Q5 David Mowat: Just to cut you off on that—we will leave this now—but your performance has worsened over the last two years in terms of the published numbers in the NAO Report.

Lin Homer: I don’t think it would be fair to say that they have in all respects, but we are still struggling—

 

Q6 David Mowat: Just in terms of the indicators that we are talking about, particular calls being answered.

Lin Homer: Yes, that has gone down slightly, but it is more consistent across the year.

 

Q7 David Mowat: When I said, “Could you tell the Committee a timeframe when it will be improved?” you said you were not willing to commit to that. I am just interested to know: have you asked that question of your people—you may not want to commit externally—within your organisation? Are people within HMRC working to a timetable to improve this that you know about and that you are managing?

Lin Homer: We have a very clear and strongly shared view—not just within personal tax, but across the organisation—that, year on year, we should be seeking to get better at customer service.

So, Lin Homer thinks it would be wrong to simply give a “pat promise that it will be better”. Why won’t she make that promise?

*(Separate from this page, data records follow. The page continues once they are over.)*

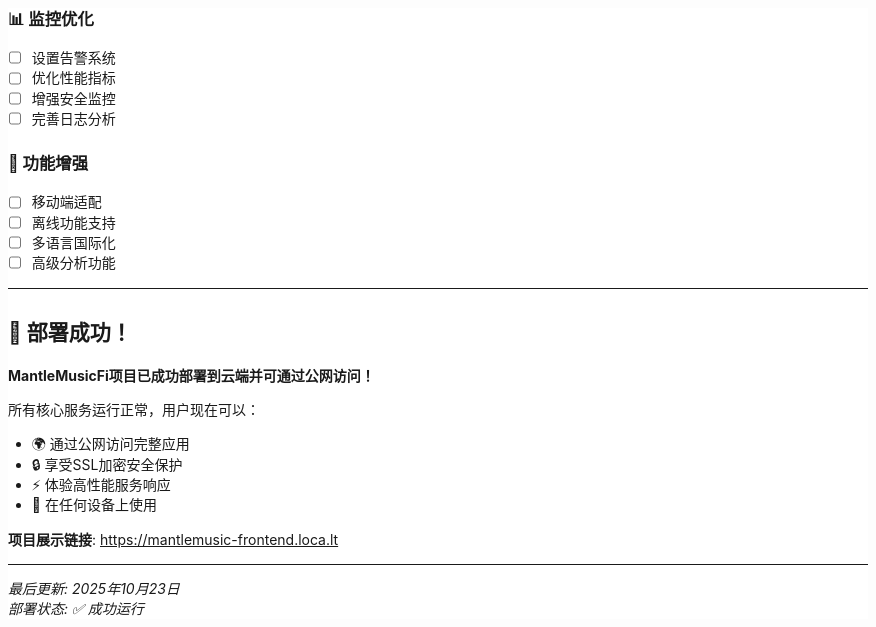 ### 📊 监控优化
- [ ] 设置告警系统
- [ ] 优化性能指标
- [ ] 增强安全监控
- [ ] 完善日志分析

### 🔧 功能增强
- [ ] 移动端适配
- [ ] 离线功能支持
- [ ] 多语言国际化
- [ ] 高级分析功能

---

## 🎉 部署成功！

**MantleMusicFi项目已成功部署到云端并可通过公网访问！**

所有核心服务运行正常，用户现在可以：
- 🌍 通过公网访问完整应用
- 🔒 享受SSL加密安全保护
- ⚡ 体验高性能服务响应
- 📱 在任何设备上使用

**项目展示链接**: https://mantlemusic-frontend.loca.lt

---

*最后更新: 2025年10月23日*  
*部署状态: ✅ 成功运行*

It’s her job to ensure service improves, so is she saying that she can’t do it?

It gets worse, however; just look at the answers to these two questions.

Q8 David Mowat: Sure, but, for example, 39% of calls are being answered within five minutes. Have you had a dialogue with one of your reportees to say, “This isn’t good enough. I would like you to tell me when you or somebody in your organisation is going to get this fixed,” so, as somebody committed to customer service, your mind is put at ease?

Lin Homer: I discuss customer service pretty much every week—sometimes every day—with the director general, Ruth Owen, who has been here on previous occasions. Yes, it is completely at the top of her agenda, but I would just say again that we are focused on a balance of our performance indicators for customer service. We don’t believe that one of the many trumps all. The five minutes one was always an aspiration, and we don’t actually think it is the most compelling one.

 

Q9 David Mowat: Which is the most compelling one?

Lin Homer: The ones that we are particularly focusing on include having a consistent level of calls answered throughout the year. The year before last, we probably had our highest yearly answering—79% of all calls answered. None the less, in the last week of tax credit renewal we answered only 16% of calls. We said then—we still feel this is important—that if we can get close to the 80%, we would like that to happen day in, day out, not just in some quiet months of the year and in peak months. Consistency of call handling is one of the most important things. A second is that when you get through, we deal properly and well with your inquiry. That is something that we consistently score highly on already; protecting it remains important. For me, it is probably more important than a certain number being answered.

The PAC report sums this up rather neatly.

HMRC also told us that its most important aim was to provide a consistent level of service, rather than to hit the annual targets it has set.

Which begs one question from me – why bother setting those targets in the first place?

So what is to be done about all of this? In my view the PAC can criticise all it likes but two things are needed before any meaningful improvement will arise.

  1. Government needs to invest properly in HMRC so that it has the proper resources needed to do its job.
  2. HMRC needs proper leadership, someone who is prepared to stand up to the Government on resourcing and drive through the changes needed.